Stored data entries:
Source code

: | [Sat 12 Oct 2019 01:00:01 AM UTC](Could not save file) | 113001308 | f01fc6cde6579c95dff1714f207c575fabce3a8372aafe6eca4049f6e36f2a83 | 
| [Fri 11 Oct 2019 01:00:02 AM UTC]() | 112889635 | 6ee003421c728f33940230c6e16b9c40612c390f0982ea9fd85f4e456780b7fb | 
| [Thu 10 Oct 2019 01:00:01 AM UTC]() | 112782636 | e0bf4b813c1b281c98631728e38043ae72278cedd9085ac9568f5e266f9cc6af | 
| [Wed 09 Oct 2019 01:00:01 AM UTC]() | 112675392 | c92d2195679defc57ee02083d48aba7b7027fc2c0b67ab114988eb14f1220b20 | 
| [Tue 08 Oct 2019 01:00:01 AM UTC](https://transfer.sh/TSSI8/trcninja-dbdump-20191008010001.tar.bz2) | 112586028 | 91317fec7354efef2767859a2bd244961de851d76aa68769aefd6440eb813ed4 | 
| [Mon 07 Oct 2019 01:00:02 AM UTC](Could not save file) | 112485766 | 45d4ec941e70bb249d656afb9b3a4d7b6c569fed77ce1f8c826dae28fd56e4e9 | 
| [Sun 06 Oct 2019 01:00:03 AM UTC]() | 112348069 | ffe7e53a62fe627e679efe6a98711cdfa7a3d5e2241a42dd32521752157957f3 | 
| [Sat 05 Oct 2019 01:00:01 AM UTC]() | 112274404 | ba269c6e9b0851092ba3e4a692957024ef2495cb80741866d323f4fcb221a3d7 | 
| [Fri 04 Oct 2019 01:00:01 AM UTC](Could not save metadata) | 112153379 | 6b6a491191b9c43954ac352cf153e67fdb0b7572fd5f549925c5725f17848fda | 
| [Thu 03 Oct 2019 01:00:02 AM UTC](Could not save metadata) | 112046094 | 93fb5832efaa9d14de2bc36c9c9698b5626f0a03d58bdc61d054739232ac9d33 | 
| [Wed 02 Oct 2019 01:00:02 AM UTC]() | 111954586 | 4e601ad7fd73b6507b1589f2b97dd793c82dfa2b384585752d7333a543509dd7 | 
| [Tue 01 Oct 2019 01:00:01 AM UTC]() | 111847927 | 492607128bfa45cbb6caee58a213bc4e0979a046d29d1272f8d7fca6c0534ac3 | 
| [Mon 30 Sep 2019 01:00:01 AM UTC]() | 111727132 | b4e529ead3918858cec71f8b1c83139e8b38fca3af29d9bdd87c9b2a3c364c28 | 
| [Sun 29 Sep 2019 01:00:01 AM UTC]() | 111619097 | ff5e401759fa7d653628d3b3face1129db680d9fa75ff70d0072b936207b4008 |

## WHAT IS NEEDED
Retype exactly, and only, the lines above from the one where "[Mon 07 Oct" occurs up to and including the one where "[Sat 05 Oct" occurs.

## REPLY TO THE TASK
| [Mon 07 Oct 2019 01:00:02 AM UTC](Could not save file) | 112485766 | 45d4ec941e70bb249d656afb9b3a4d7b6c569fed77ce1f8c826dae28fd56e4e9 | 
| [Sun 06 Oct 2019 01:00:03 AM UTC]() | 112348069 | ffe7e53a62fe627e679efe6a98711cdfa7a3d5e2241a42dd32521752157957f3 | 
| [Sat 05 Oct 2019 01:00:01 AM UTC]() | 112274404 | ba269c6e9b0851092ba3e4a692957024ef2495cb80741866d323f4fcb221a3d7 | 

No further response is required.